Got a cae of happy tail syndrome, got the bleeding under control and healed but the tip has no fur and is looking like a rats tail ... anyone know the stuff that makes fur grow back quickly on animals. i heard the name somewhere but cant remember now...im in Aust too by the way so a local product would be easier for me to source.


----------



## geisthexe (Jan 18, 2007)

slinky said:


> Got a cae of happy tail syndrome, got the bleeding under control and healed but the tip has no fur and is looking like a rats tail ... anyone know the stuff that makes fur grow back quickly on animals. i heard the name somewhere but cant remember now...im in Aust too by the way so a local product would be easier for me to source.


The name is Nu-Stock


----------



## duckyp0o77 (Dec 5, 2008)

that stuff stinks to high heaven but it *works well for a lot of things*. i wish i was smelling it right now instead of a skunked dog


----------



## American_Pit13 (Apr 23, 2007)

geisthexe said:


> The name is Nu-Stock


:goodpost: I hear this is great!


----------



## slinky (Oct 12, 2009)

thats the stuff. thanks.


----------



## Aireal (Jul 2, 2010)

geisthexe said:


> The name is Nu-Stock


what is it, hat does it do beside make hair grow?


----------



## tahoe262 (Sep 8, 2010)

nu stock is what farmers use on horses and cows around here lol but it works great on dogs too.It kills mites and any form of mange and dries up hot spots. It works great


----------



## Aireal (Jul 2, 2010)

hummm ok, becuase Cheza has had some hair loss on the back of her legs and thinning around the eye, we did another ss but it back back neg so i was wondering


----------



## Indigo Bully Connection (Dec 21, 2006)

Aireal said:


> what is it, hat does it do beside make hair grow?

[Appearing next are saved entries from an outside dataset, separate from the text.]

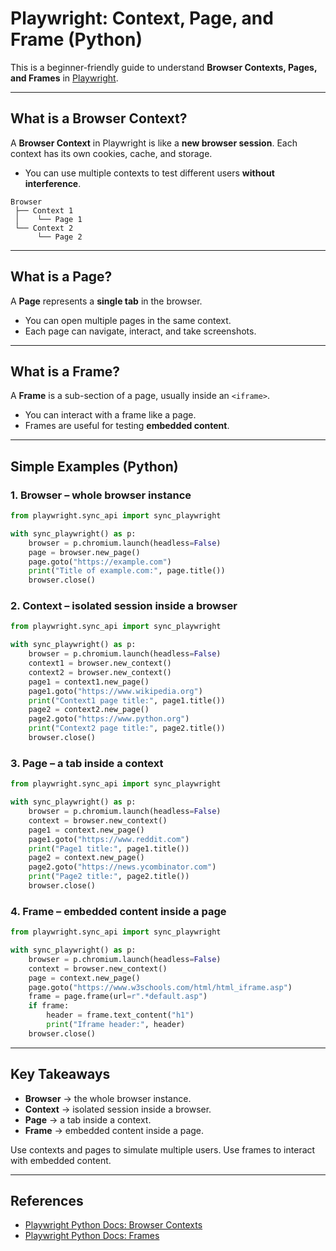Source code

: # Playwright: Context, Page, and Frame (Python)

This is a beginner-friendly guide to understand **Browser Contexts, Pages, and Frames** in [Playwright](https://playwright.dev/python/).

---

## What is a Browser Context?

A **Browser Context** in Playwright is like a **new browser session**. Each context has its own cookies, cache, and storage.  
- You can use multiple contexts to test different users **without interference**.  

```text
Browser
 ├── Context 1
 │    └── Page 1
 └── Context 2
      └── Page 2
```

---

## What is a Page?

A **Page** represents a **single tab** in the browser.  
- You can open multiple pages in the same context.  
- Each page can navigate, interact, and take screenshots.

---

## What is a Frame?

A **Frame** is a sub-section of a page, usually inside an `<iframe>`.  
- You can interact with a frame like a page.  
- Frames are useful for testing **embedded content**.

---

## Simple Examples (Python)

### 1. Browser – whole browser instance
```python
from playwright.sync_api import sync_playwright

with sync_playwright() as p:
    browser = p.chromium.launch(headless=False)
    page = browser.new_page()
    page.goto("https://example.com")
    print("Title of example.com:", page.title())
    browser.close()
```

### 2. Context – isolated session inside a browser
```python
from playwright.sync_api import sync_playwright

with sync_playwright() as p:
    browser = p.chromium.launch(headless=False)
    context1 = browser.new_context()
    context2 = browser.new_context()
    page1 = context1.new_page()
    page1.goto("https://www.wikipedia.org")
    print("Context1 page title:", page1.title())
    page2 = context2.new_page()
    page2.goto("https://www.python.org")
    print("Context2 page title:", page2.title())
    browser.close()
```

### 3. Page – a tab inside a context
```python
from playwright.sync_api import sync_playwright

with sync_playwright() as p:
    browser = p.chromium.launch(headless=False)
    context = browser.new_context()
    page1 = context.new_page()
    page1.goto("https://www.reddit.com")
    print("Page1 title:", page1.title())
    page2 = context.new_page()
    page2.goto("https://news.ycombinator.com")
    print("Page2 title:", page2.title())
    browser.close()
```

### 4. Frame – embedded content inside a page
```python
from playwright.sync_api import sync_playwright

with sync_playwright() as p:
    browser = p.chromium.launch(headless=False)
    context = browser.new_context()
    page = context.new_page()
    page.goto("https://www.w3schools.com/html/html_iframe.asp")
    frame = page.frame(url=r".*default.asp")
    if frame:
        header = frame.text_content("h1")
        print("Iframe header:", header)
    browser.close()
```

---

## Key Takeaways

- **Browser** → the whole browser instance.  
- **Context** → isolated session inside a browser.  
- **Page** → a tab inside a context.  
- **Frame** → embedded content inside a page.  

Use contexts and pages to simulate multiple users. Use frames to interact with embedded content.

---

## References

- [Playwright Python Docs: Browser Contexts](https://playwright.dev/python/docs/api/class-browsercontext)  
- [Playwright Python Docs: Frames](https://playwright.dev/python/docs/api/class-frame)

lol ive told you about nustock.

Nu-Stock - Topical treatment for Horses, Dogs, and Cattle


----------



## geisthexe (Jan 18, 2007)

The tube now shows a dog in the photo with a horse & cow. 

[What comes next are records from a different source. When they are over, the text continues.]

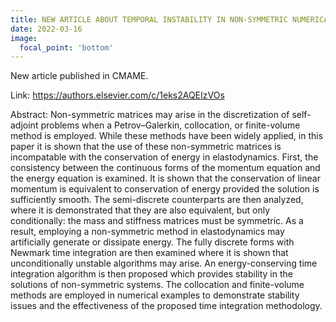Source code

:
 ```yaml
---
title: NEW ARTICLE ABOUT TEMPORAL INSTABILITY IN NON-SYMMETRIC NUMERICAL METHODS 
date: 2022-03-16
image:
  focal_point: 'bottom'
---
```


New article published in CMAME.

​Link: https://authors.elsevier.com/c/1eks2AQEIzVOs

Abstract:
Non-symmetric matrices may arise in the discretization of self-adjoint problems when a Petrov–Galerkin, collocation, or finite-volume method is employed. While these methods have been widely applied, in this paper it is shown that the use of these non-symmetric matrices is incompatable with the conservation of energy in elastodynamics. First, the consistency between the continuous forms of the momentum equation and the energy equation is examined. It is shown that the conservation of linear momentum is equivalent to conservation of energy provided the solution is sufficiently smooth. The semi-discrete counterparts are then analyzed, where it is demonstrated that they are also equivalent, but only conditionally: the mass and stiffness matrices must be symmetric. As a result, employing a non-symmetric method in elastodynamics may artificially generate or dissipate energy. The fully discrete forms with Newmark time integration are then examined where it is shown that unconditionally unstable algorithms may arise. An energy-conserving time integration algorithm is then proposed which provides stability in the solutions of non-symmetric systems. The collocation and finite-volume methods are employed in numerical examples to demonstrate stability issues and the effectiveness of the proposed time integration methodology.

I used it on my new Mali girl b/c he head got split open before I received her. I put on the Nu-Stock for about a week and you cant tell she had a scar.


----------



## Aireal (Jul 2, 2010)

haha ok so i prob wasn't listening, ya know if you sat something at 11pm on my way out the door my mind is already home, but thank you


----------



## bahamutt99 (May 14, 2008)

NuStock is good stuff. I think some dogs are more prone to scars than others, though. Terra defies all attempts to make hair grow back over her scars. My other dogs have had complete hair restoration using NuStock.


----------



## Sadie (Jun 18, 2008)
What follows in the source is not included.